Papa Giletti conclude l'omelia: " Rispettiamo tutti perché è giusto così ma non dimentichiamoci che l'Italia e l'Europa fonda le proprie basi sulla cristianità "
Applauso corale di approvazione, sullo sfondo delle testoline annuiscono silenziose.
Ma quale rischio abbiamo corso? Vale la pena discuterne perché è a repentaglio la monogamia del maschio italiano, che se per caso posa l'occhio sul culo di un altra viene immediatamente evirato dalla compagna? E' a rischio la stabilità cristiana? (questi arrivano in massa, trombano in massa, cagano figli in massa, in una decina d'anni ci soppiantano tutti).
E' a rischio la perdita di identità, il patrimonio culturale fondato sulla logica dell'etica vaticana. Se ne parla perché ormai gli italiani sull'immigrazione hanno preso una decisione comune: " possono convivere con noi ma alle nostre regole: dove il corano sfiora i confini della moralità cattolica è guerra. punto ".
Questo probabilmente equivale a chiedere ai musulmani " Fatevi una versione di corano occidentale o state a casa vostra ".
L'italiano medio tollera, e con convinzione si dichiara tale, fino a quando questo principio non viene messo in discussione, dopodiché è pronto alla guerriglia ideologica (e probabilmente non solo).

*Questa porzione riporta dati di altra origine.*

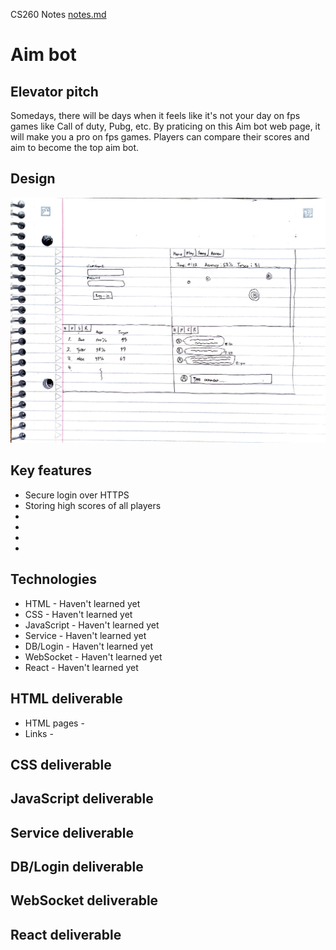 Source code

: CS260 Notes
[notes.md](https://github.com/gwanghong/startup/blob/main/notes.md)

# Aim bot
  ## Elevator pitch
  Somedays, there will be days when it feels like it's not your day on fps games like Call of duty, Pubg, etc.
  By praticing on this Aim bot web page, it will make you a pro on fps games.
  Players can compare their scores and aim to become the top aim bot.
## Design
  ![Alt text](sketch_scan.JPG)

## Key features
* Secure login over HTTPS
* Storing high scores of all players
* 
* 
* 
* 
## Technologies
* HTML -        Haven't learned yet
* CSS -         Haven't learned yet
* JavaScript -  Haven't learned yet
* Service -     Haven't learned yet
* DB/Login -    Haven't learned yet
* WebSocket -   Haven't learned yet
* React -       Haven't learned yet
## HTML deliverable
* HTML pages - 
* Links - 

## CSS deliverable

## JavaScript deliverable

## Service deliverable

## DB/Login deliverable

## WebSocket deliverable

## React deliverable
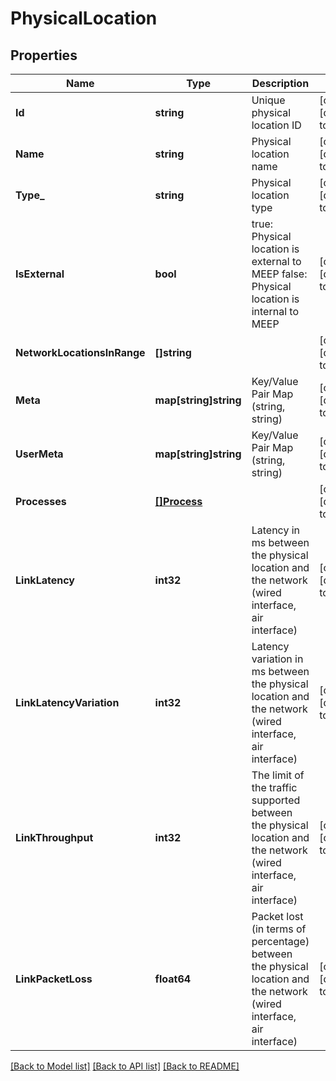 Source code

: # PhysicalLocation

## Properties
Name | Type | Description | Notes
------------ | ------------- | ------------- | -------------
**Id** | **string** | Unique physical location ID | [optional] [default to null]
**Name** | **string** | Physical location name | [optional] [default to null]
**Type_** | **string** | Physical location type | [optional] [default to null]
**IsExternal** | **bool** | true: Physical location is external to MEEP false: Physical location is internal to MEEP | [optional] [default to null]
**NetworkLocationsInRange** | **[]string** |  | [optional] [default to null]
**Meta** | **map[string]string** | Key/Value Pair Map (string, string) | [optional] [default to null]
**UserMeta** | **map[string]string** | Key/Value Pair Map (string, string) | [optional] [default to null]
**Processes** | [**[]Process**](Process.md) |  | [optional] [default to null]
**LinkLatency** | **int32** | Latency in ms between the physical location and the network (wired interface, air interface) | [optional] [default to null]
**LinkLatencyVariation** | **int32** | Latency variation in ms between the physical location and the network (wired interface, air interface) | [optional] [default to null]
**LinkThroughput** | **int32** | The limit of the traffic supported between the physical location and the network (wired interface, air interface) | [optional] [default to null]
**LinkPacketLoss** | **float64** | Packet lost (in terms of percentage) between the physical location and the network (wired interface, air interface) | [optional] [default to null]

[[Back to Model list]](../README.md#documentation-for-models) [[Back to API list]](../README.md#documentation-for-api-endpoints) [[Back to README]](../README.md)


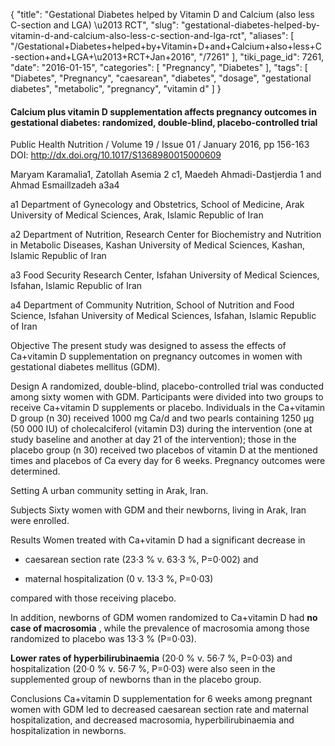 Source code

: {
    "title": "Gestational Diabetes helped by Vitamin D and Calcium (also less C-section and LGA) \u2013 RCT",
    "slug": "gestational-diabetes-helped-by-vitamin-d-and-calcium-also-less-c-section-and-lga-rct",
    "aliases": [
        "/Gestational+Diabetes+helped+by+Vitamin+D+and+Calcium+also+less+C-section+and+LGA+\u2013+RCT+Jan+2016",
        "/7261"
    ],
    "tiki_page_id": 7261,
    "date": "2016-01-15",
    "categories": [
        "Pregnancy",
        "Diabetes"
    ],
    "tags": [
        "Diabetes",
        "Pregnancy",
        "caesarean",
        "diabetes",
        "dosage",
        "gestational diabetes",
        "metabolic",
        "pregnancy",
        "vitamin d"
    ]
}


#### Calcium plus vitamin D supplementation affects pregnancy outcomes in gestational diabetes: randomized, double-blind, placebo-controlled trial

Public Health Nutrition / Volume 19 / Issue 01 / January 2016, pp 156-163 DOI: http://dx.doi.org/10.1017/S1368980015000609 

Maryam Karamalia1, Zatollah Asemia 2 c1, Maedeh Ahmadi-Dastjerdia 1 and Ahmad Esmaillzadeh a3a4

a1 Department of Gynecology and Obstetrics, School of Medicine, Arak University of Medical Sciences, Arak, Islamic Republic of Iran

a2 Department of Nutrition, Research Center for Biochemistry and Nutrition in Metabolic Diseases, Kashan University of Medical Sciences, Kashan, Islamic Republic of Iran

a3 Food Security Research Center, Isfahan University of Medical Sciences, Isfahan, Islamic Republic of Iran

a4 Department of Community Nutrition, School of Nutrition and Food Science, Isfahan University of Medical Sciences, Isfahan, Islamic Republic of Iran

Objective The present study was designed to assess the effects of Ca+vitamin D supplementation on pregnancy outcomes in women with gestational diabetes mellitus (GDM).

Design A randomized, double-blind, placebo-controlled trial was conducted among sixty women with GDM. Participants were divided into two groups to receive Ca+vitamin D supplements or placebo. Individuals in the Ca+vitamin D group (n 30) received 1000 mg Ca/d and two pearls containing 1250 µg (50 000 IU) of cholecalciferol (vitamin D3) during the intervention (one at study baseline and another at day 21 of the intervention); those in the placebo group (n 30) received two placebos of vitamin D at the mentioned times and placebos of Ca every day for 6 weeks. Pregnancy outcomes were determined.

Setting A urban community setting in Arak, Iran.

Subjects Sixty women with GDM and their newborns, living in Arak, Iran were enrolled.

Results Women treated with Ca+vitamin D had a significant decrease in 

* caesarean section rate (23·3 % v. 63·3 %, P=0·002) and 

* maternal hospitalization (0 v. 13·3 %, P=0·03) 

compared with those receiving placebo. 

In addition, newborns of GDM women randomized to Ca+vitamin D had  **no case of macrosomia** , while the prevalence of macrosomia among those randomized to placebo was 13·3 % (P=0·03). 

 **Lower rates of hyperbilirubinaemia**  (20·0 % v. 56·7 %, P=0·03) and hospitalization (20·0 % v. 56·7 %, P=0·03) were also seen in the supplemented group of newborns than in the placebo group.

Conclusions Ca+vitamin D supplementation for 6 weeks among pregnant women with GDM led to decreased caesarean section rate and maternal hospitalization, and decreased macrosomia, hyperbilirubinaemia and hospitalization in newborns. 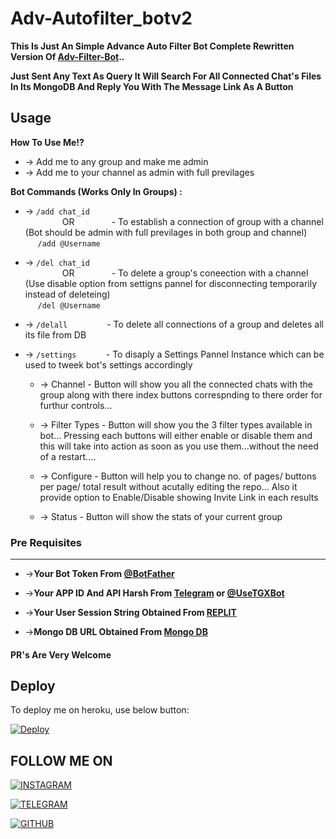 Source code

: # Adv-Autofilter_botv2

  <p align="center">
  <a href="https://github.com/culprit-k/Adv-Auto-Filter-Bot-V2/stargazers">
   

  </a>
  
  <a href="https://github.com/culprit-k/Adv-Auto-Filter-Bot-V2">
   

  </a>  
</p>

__This Is Just An Simple Advance Auto Filter Bot Complete Rewritten Version Of [Adv-Filter-Bot](https://github.com/culprit-k/Adv-Auto-Filter-Bot-V2)..__

__Just Sent Any Text As Query It Will Search For All Connected Chat's Files In Its MongoDB And Reply You With The Message Link As A Button__


## Usage

**__How To Use Me!?__**

* -> Add me to any group and make me admin<br>
* -> Add me to your channel as admin with full previlages

**Bot Commands (Works Only In Groups) :**


  * -> `/add chat_id`<br>
     &nbsp;&nbsp;&nbsp;&nbsp;&nbsp;&nbsp;&nbsp;&nbsp;&nbsp;&nbsp;&nbsp;&nbsp;&nbsp;&nbsp;
OR
     &nbsp;&nbsp;&nbsp;&nbsp;&nbsp;&nbsp;&nbsp;&nbsp;&nbsp;&nbsp;&nbsp;&nbsp;&nbsp;&nbsp;- To establish a connection of group with a channel (Bot should be admin with full previlages in both group and channel)<br>
    &nbsp;&nbsp;&nbsp;&nbsp;&nbsp;`/add @Username`


  * -> `/del chat_id`<br>
     &nbsp;&nbsp;&nbsp;&nbsp;&nbsp;&nbsp;&nbsp;&nbsp;&nbsp;&nbsp;&nbsp;&nbsp;&nbsp;&nbsp;
OR 
    &nbsp;&nbsp;&nbsp;&nbsp;&nbsp;&nbsp;&nbsp;&nbsp;&nbsp;&nbsp;&nbsp;&nbsp;&nbsp;&nbsp;- To delete a group's coneection with a channel (Use disable option from settigns pannel for disconnecting temporarily instead of deleteing)<br>
    &nbsp;&nbsp;&nbsp;&nbsp; `/del @Username`


  * -> `/delall`&nbsp;&nbsp;&nbsp;&nbsp;&nbsp;&nbsp;&nbsp;&nbsp;&nbsp;&nbsp;&nbsp;&nbsp;&nbsp;&nbsp;&nbsp; - To delete all connections of a group and deletes all its file from DB
  
  * -> `/settings`&nbsp;&nbsp;&nbsp;&nbsp;&nbsp;&nbsp;&nbsp;&nbsp;&nbsp;&nbsp;&nbsp; -  To disaply a Settings Pannel Instance which can be used to tweek bot's settings accordingly

    * -> Channel - Button will show you all the connected chats with the group along with there index buttons correspnding to there order for furthur controls...

    * -> Filter Types - Button will show you the 3 filter types available in bot... Pressing each buttons will either enable or disable them and this will take into action as soon as you use them...without the need of a restart....

    * -> Configure - Button will help you to change no. of pages/ buttons per page/ total result without acutally editing the repo... Also it provide option to Enable/Disable  showing Invite Link in each results

    * -> Status - Button will show the stats of your current group

### Pre Requisites 
------------------
* ->__Your Bot Token From [@BotFather](http://www.telegram.dog/BotFather)__

* ->__Your APP ID And API Harsh From [Telegram](http://www.my.telegram.org) or [@UseTGXBot](http://www.telegram.dog/UseTGXBot)__

* ->__Your User Session String Obtained From [REPLIT](https://replit.com/@culprit009/httpsgithubcomculprit-kPro-AutoFilter-botv2-1)__

* ->__Mongo DB URL Obtained From [Mongo DB](http://www.mongodb.com)__

#### PR's Are Very Welcome

## Deploy
To deploy me on heroku, use below button:

[![Deploy](https://www.herokucdn.com/deploy/button.svg)](https://dashboard.heroku.com/new?template=https%3A%2F%2Fgithub.com%2Fculprit-k%2FAdv-Autofilter_botv2)


## FOLLOW ME ON 


 [![INSTAGRAM](https://www.instagram.com/static/images/web/mobile_nav_type_logo.png/735145cfe0a4.png)](https://www.instagram.com/___abhijith_____/)


 [![TELEGRAM](https://user-images.githubusercontent.com/83399769/125900878-0a9c4a24-cecc-4f83-b51f-e6f96b9b315d.png)](https://t.me/abhijith876)
 
 
 [![GITHUB](https://user-images.githubusercontent.com/83399769/125901371-76ff178d-1da9-4ff4-871a-e075d7b39ee0.png)](https://github.com/culprit-k)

Punto primo: ma in questi casi una paccata di cazzi propri sembra male? se seguire la tua religione non impedisce a me di seguire la mia, su cosa dobbiamo discutere?.
Punto secondo: se mio figlio sposa una musulmana e si converte all'islam, se tutta italia a un certo punto si converte all'islam, vorrà dire che l'islam ha qualcosa in più, o no?
Punto terzo: parlare di poligamia oggi equivale a discutere sul sesso degli angeli, perché forse solo lo 0,1% degli islamici ne farebbe una questione di scontro.
Punto quarto: parlare di poligamia islamica in tv con un dibattito fra Pupo, Giletti, Crepè e la Santanché è come assistere a una conferenza di Flavia Vento sulla politica economica mondiale.
Punto quinto: Per fare disinformazione basta parlare inconsapevolmente di cose di cui non sai nulla. Per far crescere la discriminazione basta parlare consapevolmente di cose di cui non sai nulla.
Finisco.
La mia società ideale è quella che si trasforma, che si evolve, che si arricchisce culturalmente cercando di cogliere il buono che c'è da ogni individuo. Se un giorno mi trovassi in minoranza in mezzo a una società islamica mi batterei perché venissero rispettati i miei diritti civili, allo stesso modo in cui lo faccio oggi, perché sono convinto che la differenza non la facciano due modelli sociali a confronto, religioni, lingua, pelle e bla bla, bensì la ricchezza con la povertà, l'ignoranza con la cultura.
L'islam ha i propri cretini (quelli per cui è giusto picchiare le donne) nella stessa proporzione in cui i nostri stanno alla cristianità (quelli per cui TUTTI gli altri picchiano le donne).
Ogni tot di fedeli c'è un cretino. che vogliamo farci. E' così.
Chiudo con questa nota trovata su wiki a proposito di Domenica in:
Mara Venier non è confermata al programma dal Direttore di rete Fabrizio Del Noce. La Venier accusa Del Noce (legato a Forza Italia) di averla estromessa a causa della sua conduzione di una serata pro Veltroni, candidato per il centrosinistra alla rielezione a sindaco di Roma per il 2006, nonché per le pressioni ricevute dal Vaticano sui contenuti di Domenica in TV, ritenuti poco adatti alla fascia oraria 14-16, alle famiglie e in particolare ai bambini, specialmente dopo la lite Pappalardo-Zequila e l'invito a Melissa P.. Dal canto suo Del Noce smentisce ogni motivazione politica e l'ingerenza da parte del Vaticano, spiegando la sostituzione oltre che con gli episodi Pappalardo-Zequila e Melissa P., con l'esigenza di un naturale ricambio, avendo Mara Venier condotto Domenica in per troppi anni, e col desiderio di far sbocciare un nuovo talento (la neo-conduttrice Lorena Bianchetti, dopo la buona prova nel talk-show "Al posto tuo").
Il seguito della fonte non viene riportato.